According to the AWS News Blog,

 

Karpenter is an open-source, flexible, high-performance Kubernetes cluster autoscaler built with AWS. It helps improve your application availability and cluster efficiency by rapidly launching right-sized compute resources in response to changing application load. Karpenter also provides just-in-time compute resources to meet your application’s needs and will soon automatically optimize a cluster’s compute resource footprint to reduce costs and improve performance.

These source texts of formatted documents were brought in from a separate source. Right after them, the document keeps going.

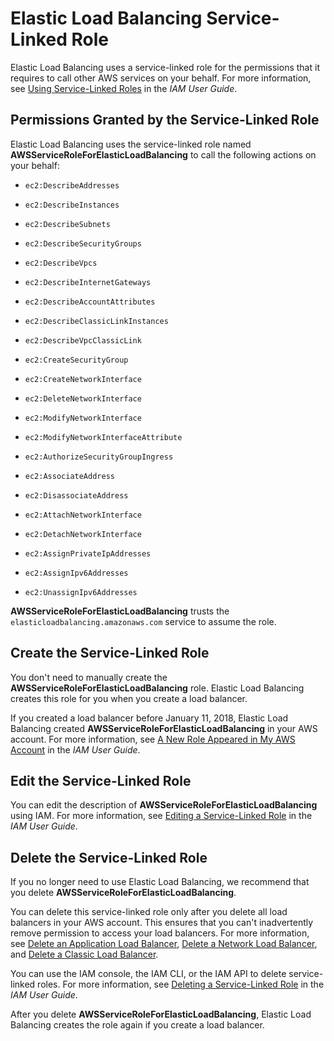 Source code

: # Elastic Load Balancing Service\-Linked Role<a name="elb-service-linked-roles"></a>

Elastic Load Balancing uses a service\-linked role for the permissions that it requires to call other AWS services on your behalf\. For more information, see [Using Service\-Linked Roles](http://docs.aws.amazon.com/IAM/latest/UserGuide/using-service-linked-roles.html) in the *IAM User Guide*\.

## Permissions Granted by the Service\-Linked Role<a name="service-linked-role-permissions"></a>

Elastic Load Balancing uses the service\-linked role named **AWSServiceRoleForElasticLoadBalancing** to call the following actions on your behalf:

+ `ec2:DescribeAddresses`

+ `ec2:DescribeInstances`

+ `ec2:DescribeSubnets`

+ `ec2:DescribeSecurityGroups`

+ `ec2:DescribeVpcs`

+ `ec2:DescribeInternetGateways`

+ `ec2:DescribeAccountAttributes`

+ `ec2:DescribeClassicLinkInstances`

+ `ec2:DescribeVpcClassicLink`

+ `ec2:CreateSecurityGroup`

+ `ec2:CreateNetworkInterface`

+ `ec2:DeleteNetworkInterface`

+ `ec2:ModifyNetworkInterface`

+ `ec2:ModifyNetworkInterfaceAttribute`

+ `ec2:AuthorizeSecurityGroupIngress`

+ `ec2:AssociateAddress`

+ `ec2:DisassociateAddress`

+ `ec2:AttachNetworkInterface`

+ `ec2:DetachNetworkInterface`

+ `ec2:AssignPrivateIpAddresses`

+ `ec2:AssignIpv6Addresses`

+ `ec2:UnassignIpv6Addresses`

**AWSServiceRoleForElasticLoadBalancing** trusts the `elasticloadbalancing.amazonaws.com` service to assume the role\.

## Create the Service\-Linked Role<a name="create-service-linked-role"></a>

You don't need to manually create the **AWSServiceRoleForElasticLoadBalancing** role\. Elastic Load Balancing creates this role for you when you create a load balancer\.

If you created a load balancer before January 11, 2018, Elastic Load Balancing created **AWSServiceRoleForElasticLoadBalancing** in your AWS account\. For more information, see [A New Role Appeared in My AWS Account](http://docs.aws.amazon.com/IAM/latest/UserGuide/troubleshoot_roles.html#troubleshoot_roles_new-role-appeared) in the *IAM User Guide*\.

## Edit the Service\-Linked Role<a name="edit-service-linked-role"></a>

You can edit the description of **AWSServiceRoleForElasticLoadBalancing** using IAM\. For more information, see [Editing a Service\-Linked Role](http://docs.aws.amazon.com/IAM/latest/UserGuide/using-service-linked-roles.html#edit-service-linked-role) in the *IAM User Guide*\.

## Delete the Service\-Linked Role<a name="delete-service-linked-role"></a>

If you no longer need to use Elastic Load Balancing, we recommend that you delete **AWSServiceRoleForElasticLoadBalancing**\.

You can delete this service\-linked role only after you delete all load balancers in your AWS account\. This ensures that you can't inadvertently remove permission to access your load balancers\. For more information, see [Delete an Application Load Balancer](http://docs.aws.amazon.com/elasticloadbalancing/latest/application/load-balancer-delete.html), [Delete a Network Load Balancer](http://docs.aws.amazon.com/elasticloadbalancing/latest/network/load-balancer-delete.html), and [Delete a Classic Load Balancer](http://docs.aws.amazon.com/elasticloadbalancing/latest/classic/elb-getting-started.html#delete-load-balancer)\.

You can use the IAM console, the IAM CLI, or the IAM API to delete service\-linked roles\. For more information, see [Deleting a Service\-Linked Role](http://docs.aws.amazon.com/IAM/latest/UserGuide/using-service-linked-roles.html#delete-service-linked-role) in the *IAM User Guide*\.

After you delete **AWSServiceRoleForElasticLoadBalancing**, Elastic Load Balancing creates the role again if you create a load balancer\. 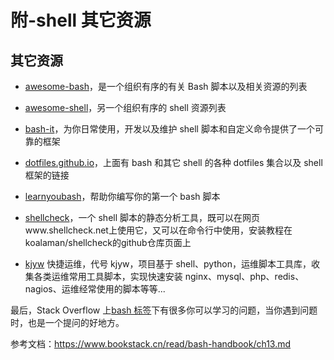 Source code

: # 附-shell 其它资源

## 其它资源

- [awesome-bash](https://github.com/awesome-lists/awesome-bash)，是一个组织有序的有关 Bash 脚本以及相关资源的列表

- [awesome-shell](https://github.com/alebcay/awesome-shell)，另一个组织有序的 shell 资源列表

- [bash-it](https://github.com/Bash-it/bash-it)，为你日常使用，开发以及维护 shell 脚本和自定义命令提供了一个可靠的框架

- [dotfiles.github.io](http://dotfiles.github.io/)，上面有 bash 和其它 shell 的各种 dotfiles 集合以及 shell 框架的链接

- [learnyoubash](https://github.com/denysdovhan/learnyoubash)，帮助你编写你的第一个 bash 脚本

- [shellcheck](https://github.com/koalaman/shellcheck)，一个 shell 脚本的静态分析工具，既可以在网页www.shellcheck.net上使用它，又可以在命令行中使用，安装教程在koalaman/shellcheck的github仓库页面上

- [kjyw](https://github.com/aqzt/kjyw) 快捷运维，代号 kjyw，项目基于 shell、python，运维脚本工具库，收集各类运维常用工具脚本，实现快速安装 nginx、mysql、php、redis、nagios、运维经常使用的脚本等等...

最后，Stack Overflow 上[bash 标签](https://stackoverflow.com/questions/tagged/bash)下有很多你可以学习的问题，当你遇到问题时，也是一个提问的好地方。

参考文档：https://www.bookstack.cn/read/bash-handbook/ch13.md
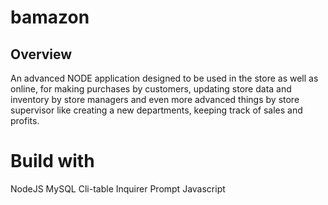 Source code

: # bamazon

## Overview

An advanced NODE application designed to be used in the store as well as online, for making purchases by customers, updating store data and inventory by store managers and even more advanced things by store supervisor like creating a new departments, keeping track of sales and profits.  

# Build with

NodeJS
MySQL
Cli-table
Inquirer
Prompt
Javascript

## 

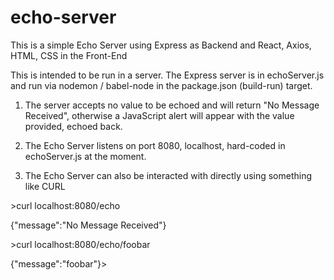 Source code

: # echo-server


This is a simple Echo Server using Express as Backend and React, Axios, HTML, CSS in the Front-End

This is intended to be run in a server. The Express server is in echoServer.js and run via nodemon / babel-node in the package.json (build-run) target.

1) The server accepts no value to be echoed and will return "No Message Received", otherwise a JavaScript alert will appear with the value provided, echoed back.

2) The Echo Server listens on port 8080, localhost, hard-coded in echoServer.js at the moment.

3) The Echo Server can also be interacted with directly using something like CURL

&gt;curl localhost:8080/echo

{"message":"No Message Received"}

&gt;curl localhost:8080/echo/foobar

{"message":"foobar"}>
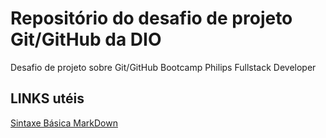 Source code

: # Repositório do desafio de projeto Git/GitHub da DIO
Desafio de projeto sobre Git/GitHub Bootcamp Philips Fullstack Developer 
## LINKS utéis
[Sintaxe Básica MarkDown](https://www.markdownguide.org/basic-syntax/)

Simply put, Karpeter adds nodes to handle unschedulable pods, schedules pods on those nodes, and removes the nodes when they are not needed. To configure Karpenter, we need to create provisioners that define how Karpenter manages unschedulable pods and expired nodes. For Spark jobs, we can deploy separate provisioners for the driver and executor programs

Spark Driver Provisioner

The labels contain arbitrary key-value pairs. As shown later, we can add it to the nodeSelector field of the Spark pod template. Then Karpenter provisions a node (if not existing) as defined by this Provisioner object. The requirements define which nodes to provision. Here 3 well-known labels are specified –  availability zone, instance family and capacity type. The provider section is specific to cloud providers and, for AWS, we need to indicate InstanceProfile, LaunchTemplate, SubnetSelector or SecurityGroupSelector. Here we’ll use a launch template that keeps the instance group and security group ids. SubnetSelector is added separately as it is not covered by the launch template. Recall that we added a tag to private subnets (“karpenter.sh/discovery” = local.name) and we can use it here so that Karpenter discovers the relevant subnets when provisioning a node.

 

# infra/provisioners/spark-driver.yaml
apiVersion: karpenter.sh/v1alpha5
kind: Provisioner
metadata:
  name: spark-driver
spec:
  labels:
    type: karpenter
    provisioner: spark-driver
  ttlSecondsAfterEmpty: 30
  requirements:
    – key: “topology.kubernetes.io/zone”
      operator: In
      values: [${az}]
    – key: karpenter.k8s.aws/instance-family
      operator: In
      values: [m4, m5]
    – key: “karpenter.sh/capacity-type”
      operator: In
      values: [“on-demand”]
  limits:
    resources:
      cpu: “1000”
      memory: 1000Gi
  provider:
    launchTemplate: “karpenter-${cluster_name}”
    subnetSelector:
      karpenter.sh/discovery: ${cluster_name}

Spark Executor Provisioner

The executor provisioner configuration is similar except that it allows more instance family values and the capacity type value is changed into spot.

 

# infra/provisioners/spark-executor.yaml
apiVersion: karpenter.sh/v1alpha5
kind: Provisioner
metadata:
  name: spark-executor
spec:
  labels:
    type: karpenter
    provisioner: spark-executor
  ttlSecondsAfterEmpty: 30
  requirements:
    – key: “topology.kubernetes.io/zone”
      operator: In
      values: [${az}]
    – key: karpenter.k8s.aws/instance-family
      operator: In
      values: [m4, m5, r4, r5]
    – key: “karpenter.sh/capacity-type”
      operator: In
      values: [“spot”]
  limits:
    resources:
      cpu: “1000”
      memory: 1000Gi
  provider:
    launchTemplate: “karpenter-${cluster_name}”
    subnetSelector:
      karpenter.sh/discovery: ${cluster_name}

Terraform Resources

As mentioned earlier, a launch template is created for the provisioners and it includes the instance profile, security group id and additional configuration. The provisioner resources are created from the YAML manifests. Note we only select a single available zone in order to save cost and improve performance of Spark jobs.

 

# infra/main.tf
module “karpenter_launch_templates” {
  source = “github.com/aws-ia/terraform-aws-eks-blueprints//modules/launch-templates?ref=v4.7.0”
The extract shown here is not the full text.